= DIRECTIONS FOR THIS TASK =
Output the lines from the one containing "array v. integer)" through the last line of the material below, exactly; please do not include pictures.
BEGIN
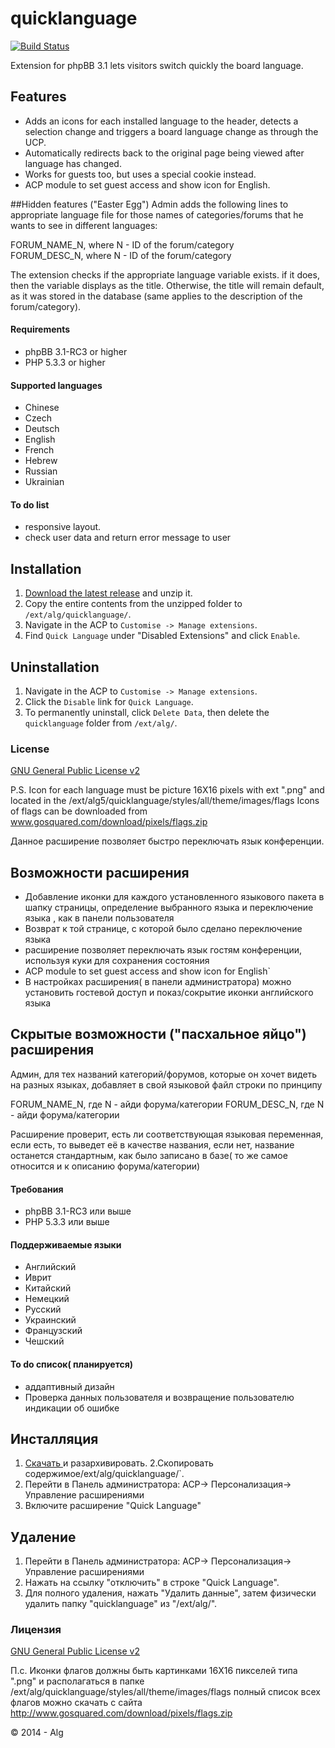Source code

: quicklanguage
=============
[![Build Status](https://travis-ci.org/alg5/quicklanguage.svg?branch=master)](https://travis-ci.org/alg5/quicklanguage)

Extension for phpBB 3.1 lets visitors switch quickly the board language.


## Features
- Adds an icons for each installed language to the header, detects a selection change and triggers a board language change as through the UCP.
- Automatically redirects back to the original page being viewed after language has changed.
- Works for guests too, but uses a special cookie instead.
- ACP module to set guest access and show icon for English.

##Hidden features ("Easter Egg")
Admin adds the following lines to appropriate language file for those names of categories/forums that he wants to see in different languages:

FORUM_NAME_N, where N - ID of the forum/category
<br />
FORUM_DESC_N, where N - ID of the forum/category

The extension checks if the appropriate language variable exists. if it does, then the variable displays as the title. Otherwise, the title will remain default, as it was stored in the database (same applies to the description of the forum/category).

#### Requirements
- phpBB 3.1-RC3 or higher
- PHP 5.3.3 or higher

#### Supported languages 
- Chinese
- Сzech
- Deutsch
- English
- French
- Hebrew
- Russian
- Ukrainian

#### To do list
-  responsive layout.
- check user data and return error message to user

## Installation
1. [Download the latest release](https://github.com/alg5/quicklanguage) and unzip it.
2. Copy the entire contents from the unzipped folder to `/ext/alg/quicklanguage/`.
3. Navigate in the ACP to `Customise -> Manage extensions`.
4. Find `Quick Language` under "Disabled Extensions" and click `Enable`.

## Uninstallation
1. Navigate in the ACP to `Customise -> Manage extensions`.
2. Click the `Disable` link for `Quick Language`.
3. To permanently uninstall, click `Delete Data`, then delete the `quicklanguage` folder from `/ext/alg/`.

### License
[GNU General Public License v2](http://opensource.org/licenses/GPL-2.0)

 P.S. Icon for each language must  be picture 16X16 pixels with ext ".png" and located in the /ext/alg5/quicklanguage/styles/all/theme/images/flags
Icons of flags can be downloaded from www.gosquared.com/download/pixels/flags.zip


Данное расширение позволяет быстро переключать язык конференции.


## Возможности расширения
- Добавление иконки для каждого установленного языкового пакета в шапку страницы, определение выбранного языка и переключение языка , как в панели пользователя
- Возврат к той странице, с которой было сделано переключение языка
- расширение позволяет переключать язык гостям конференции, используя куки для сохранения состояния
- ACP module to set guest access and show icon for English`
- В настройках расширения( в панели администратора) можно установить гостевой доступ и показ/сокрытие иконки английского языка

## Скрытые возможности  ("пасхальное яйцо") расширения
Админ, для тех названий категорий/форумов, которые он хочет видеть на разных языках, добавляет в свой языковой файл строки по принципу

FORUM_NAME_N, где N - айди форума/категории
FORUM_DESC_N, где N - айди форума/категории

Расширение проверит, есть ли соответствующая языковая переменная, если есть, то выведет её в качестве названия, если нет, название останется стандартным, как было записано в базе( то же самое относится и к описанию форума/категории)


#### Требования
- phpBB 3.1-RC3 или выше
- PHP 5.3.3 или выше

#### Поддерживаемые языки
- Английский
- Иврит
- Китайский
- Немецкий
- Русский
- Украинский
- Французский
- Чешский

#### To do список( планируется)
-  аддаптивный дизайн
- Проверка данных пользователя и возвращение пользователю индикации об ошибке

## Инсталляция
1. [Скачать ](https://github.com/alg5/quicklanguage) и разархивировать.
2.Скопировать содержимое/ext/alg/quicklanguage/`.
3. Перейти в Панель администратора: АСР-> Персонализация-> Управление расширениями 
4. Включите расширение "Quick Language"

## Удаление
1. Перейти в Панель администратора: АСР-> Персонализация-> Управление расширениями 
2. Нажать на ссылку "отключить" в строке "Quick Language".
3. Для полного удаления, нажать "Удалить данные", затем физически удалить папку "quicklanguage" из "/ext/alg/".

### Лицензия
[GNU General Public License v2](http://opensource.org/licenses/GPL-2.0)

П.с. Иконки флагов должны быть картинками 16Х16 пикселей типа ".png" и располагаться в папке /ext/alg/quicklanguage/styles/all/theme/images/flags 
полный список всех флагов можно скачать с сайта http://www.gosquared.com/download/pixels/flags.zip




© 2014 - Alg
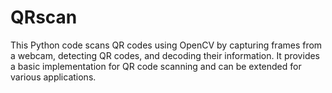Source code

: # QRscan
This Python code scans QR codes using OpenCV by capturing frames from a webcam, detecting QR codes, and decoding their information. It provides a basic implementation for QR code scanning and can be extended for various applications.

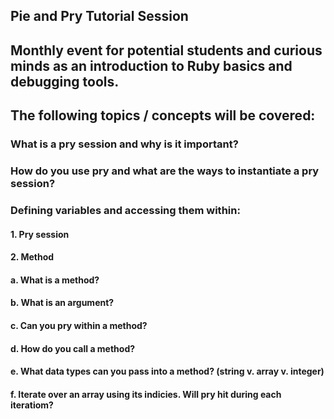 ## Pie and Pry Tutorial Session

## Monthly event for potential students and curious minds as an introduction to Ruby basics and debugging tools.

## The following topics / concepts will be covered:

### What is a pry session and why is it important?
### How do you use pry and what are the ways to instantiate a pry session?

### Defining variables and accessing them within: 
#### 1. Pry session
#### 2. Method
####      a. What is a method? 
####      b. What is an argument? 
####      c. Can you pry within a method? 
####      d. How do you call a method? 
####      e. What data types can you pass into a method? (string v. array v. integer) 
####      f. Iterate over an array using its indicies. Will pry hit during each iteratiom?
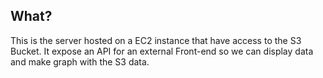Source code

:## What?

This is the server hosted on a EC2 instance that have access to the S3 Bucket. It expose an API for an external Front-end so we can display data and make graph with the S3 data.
END
= SOLUTION =
####      e. What data types can you pass into a method? (string v. array v. integer) 
####      f. Iterate over an array using its indicies. Will pry hit during each iteratiom?
Source code

:## What?

This is the server hosted on a EC2 instance that have access to the S3 Bucket. It expose an API for an external Front-end so we can display data and make graph with the S3 data.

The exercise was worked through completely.